18 responses to “Video Codecs – Gateways to Malware Infection

  1. Liam O' Moulain

    Bill,

    Another very valuable lesson. Thank you.

    Liam

  2. Murphy

    Hi,
    Thanks for this article .
    Many people would not have problems if they know these things .
    Best regards !

    • Bill Mullins

      You’re welcome Murphy.

      You’re right – the more educated the user, the less successful cybercriminals are likely to be.

      Best,

      Bill

  3. greg

    Thanks for posting this Bill,I sometime click a little too freely. Its always good to read your blog because it makes me think

    • Bill Mullins

      Hi Greg,

      I fully understand where you’re coming from. It’s so easy to “just click”, and we’re all subject to it. I’ve certainly been known to have clicked at the wrong time, and in the wrong place – much to my regret.

      Thank you for visiting.

      Bill

  4. g

    A good lesson Bill!

    On another lesson regarding codec’s , I would like to warn the readers to be careful installing codec’s in lieu of installing programs that have them built in. I have had several instances of codec conflict which rendered a audio or video program useless.

    I had problems with Klite and uninstalled it.
    Programs that work well without installing additional codec’s – Gom for video, foobar and mediamonkey for audio. If i remember right, I think Winamp also has it’s own built in codec’s.

    • Bill Mullins

      Hey G,

      That’s very interesting.

      I haven’t had a need to add codecs for years, but I use GOM and Winamp. So you’re on the money with that advice. Much appreciated.

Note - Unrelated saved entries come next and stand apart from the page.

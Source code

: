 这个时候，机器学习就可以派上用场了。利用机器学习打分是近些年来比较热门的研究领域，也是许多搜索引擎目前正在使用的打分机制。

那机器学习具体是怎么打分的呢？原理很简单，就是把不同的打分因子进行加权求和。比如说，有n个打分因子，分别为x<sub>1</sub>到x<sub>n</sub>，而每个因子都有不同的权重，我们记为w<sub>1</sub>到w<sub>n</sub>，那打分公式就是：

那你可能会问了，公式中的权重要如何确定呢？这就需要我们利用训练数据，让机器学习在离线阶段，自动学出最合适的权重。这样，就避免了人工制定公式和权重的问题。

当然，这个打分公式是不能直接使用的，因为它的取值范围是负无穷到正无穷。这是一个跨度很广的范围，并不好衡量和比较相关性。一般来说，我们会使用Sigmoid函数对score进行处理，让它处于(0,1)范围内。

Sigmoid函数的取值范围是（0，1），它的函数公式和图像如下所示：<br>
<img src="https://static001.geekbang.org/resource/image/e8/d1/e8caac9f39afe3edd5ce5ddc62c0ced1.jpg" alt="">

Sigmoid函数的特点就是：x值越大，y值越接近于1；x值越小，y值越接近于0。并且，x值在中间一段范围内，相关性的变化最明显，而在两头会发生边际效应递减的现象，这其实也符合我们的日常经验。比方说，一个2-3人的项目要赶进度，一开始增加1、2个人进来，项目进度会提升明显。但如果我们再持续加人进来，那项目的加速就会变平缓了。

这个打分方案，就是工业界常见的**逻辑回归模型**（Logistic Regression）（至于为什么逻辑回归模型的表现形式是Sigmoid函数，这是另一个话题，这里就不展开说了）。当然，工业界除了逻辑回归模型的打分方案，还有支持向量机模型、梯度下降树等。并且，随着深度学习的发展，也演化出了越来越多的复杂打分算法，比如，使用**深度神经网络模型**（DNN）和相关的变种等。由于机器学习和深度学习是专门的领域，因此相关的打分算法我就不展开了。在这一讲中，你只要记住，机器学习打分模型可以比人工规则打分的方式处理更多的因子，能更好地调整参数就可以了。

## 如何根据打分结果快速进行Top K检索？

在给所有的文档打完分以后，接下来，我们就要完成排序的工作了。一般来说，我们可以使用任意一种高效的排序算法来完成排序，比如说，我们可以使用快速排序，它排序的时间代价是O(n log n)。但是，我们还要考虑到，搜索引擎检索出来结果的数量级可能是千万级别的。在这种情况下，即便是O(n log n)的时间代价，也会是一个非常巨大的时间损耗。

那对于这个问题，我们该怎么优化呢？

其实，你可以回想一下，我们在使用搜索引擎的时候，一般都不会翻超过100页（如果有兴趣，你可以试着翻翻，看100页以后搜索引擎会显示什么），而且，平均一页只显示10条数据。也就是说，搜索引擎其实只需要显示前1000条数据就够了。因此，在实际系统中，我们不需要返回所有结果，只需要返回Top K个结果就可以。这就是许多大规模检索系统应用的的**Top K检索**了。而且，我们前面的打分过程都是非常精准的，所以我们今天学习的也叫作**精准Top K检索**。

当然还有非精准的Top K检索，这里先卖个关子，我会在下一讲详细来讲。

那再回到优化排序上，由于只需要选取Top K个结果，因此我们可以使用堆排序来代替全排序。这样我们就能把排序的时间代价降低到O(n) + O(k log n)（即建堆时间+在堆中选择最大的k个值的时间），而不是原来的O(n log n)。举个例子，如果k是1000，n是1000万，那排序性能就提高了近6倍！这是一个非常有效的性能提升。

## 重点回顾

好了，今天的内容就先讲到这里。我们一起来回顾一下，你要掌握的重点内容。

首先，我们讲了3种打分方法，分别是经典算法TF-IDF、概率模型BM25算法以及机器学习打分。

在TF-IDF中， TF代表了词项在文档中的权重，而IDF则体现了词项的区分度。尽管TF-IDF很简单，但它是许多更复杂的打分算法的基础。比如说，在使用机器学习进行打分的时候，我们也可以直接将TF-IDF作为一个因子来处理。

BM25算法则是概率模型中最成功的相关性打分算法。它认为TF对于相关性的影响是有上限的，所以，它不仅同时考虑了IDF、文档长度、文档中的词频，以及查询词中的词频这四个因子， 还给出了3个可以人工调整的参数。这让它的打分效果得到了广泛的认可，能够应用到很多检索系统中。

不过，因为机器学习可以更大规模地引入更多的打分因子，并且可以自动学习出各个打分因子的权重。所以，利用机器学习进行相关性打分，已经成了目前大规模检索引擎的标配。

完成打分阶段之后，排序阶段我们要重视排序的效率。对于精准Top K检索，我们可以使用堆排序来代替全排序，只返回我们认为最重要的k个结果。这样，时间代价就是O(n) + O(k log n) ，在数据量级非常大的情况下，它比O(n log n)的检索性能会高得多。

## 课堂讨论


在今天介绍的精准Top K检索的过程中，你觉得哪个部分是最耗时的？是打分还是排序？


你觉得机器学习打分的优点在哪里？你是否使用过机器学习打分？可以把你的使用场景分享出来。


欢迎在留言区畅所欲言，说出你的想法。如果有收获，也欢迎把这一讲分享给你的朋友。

      I trust all is well in the Great Northwest.

      Best,

      Bill

  5. pramod

    nice talk. keep up this good work

  6. Mal

    Hey Bill,

    Just this week I have had several invitations from somebody on Facebook to view a video link. But he says he never sent them. Of course, I didn’t click the links but I suspect if I did, I would of got one of those invitations above. I don’t even know why I bother with Facebook, I find it boring and there is always somebody getting hacked or malware on there.

    Even if I do decide to look at a video on whatever site I visit and it has to be one I trust, I’m using Firefox with Noscript plus I make sure the browser is running in a sandboxed environment.

    Cheers

  7. Ashwin

    Nice article Bill,

    This is one reason i use No-script on Flock, blocks videos,ads, etc.

    Personally i use the KM PLayer to watch videos. It is the best. It has some internal codec/filters.

    Also have Gom player, and K-Lite Mega Codec Pack installed

    • Bill Mullins

      Hey Ashwin,

      I agree – always a good idea to run with No-script. I use GOM and K-Lite Mega Codec Pack, as you do – great products.

      Bill

  8. Pingback: » Video Codecs – Gateways to Malware Infection « Bill Mullins … RWPS

  9. Hi Bill,
    My general rule of thumb for video is: If VLC won’t play it don’t bother. I like GOM as well and trade off occasionally, I don’t like Quicktime as its been a pretty serious vector itself. Even on a Mac its VLC for me.
    Mark

  10. Valerie

    Windows Essentials Codec Pack is being commented on at download.com as being a virus and Trojan dumper.

    • Bill Mullins

      Hi Valerie,

      Thank you – I was aware of these comments. Just a few things.

      While comments/forums are a good thing, unfortunately, equal weight is often given to both amateur and expert users alike.

      It is not at all unusual for this specific type of software to be flagged by AV software, because of the contents of the installer package. Competent technologists are more than aware of this condition.

      CNET prides itself on offering “clean” downloads, and in 20+ years of using their services, I have never encountered an infected file. Nor, have I ever met anyone who has.

      Bill

  11. Thanks for sharing this wonderful information. I am completely agreeing with you. Because when we are online some websites says you need to download the codecs to see the video and this gives a doorway to the threats.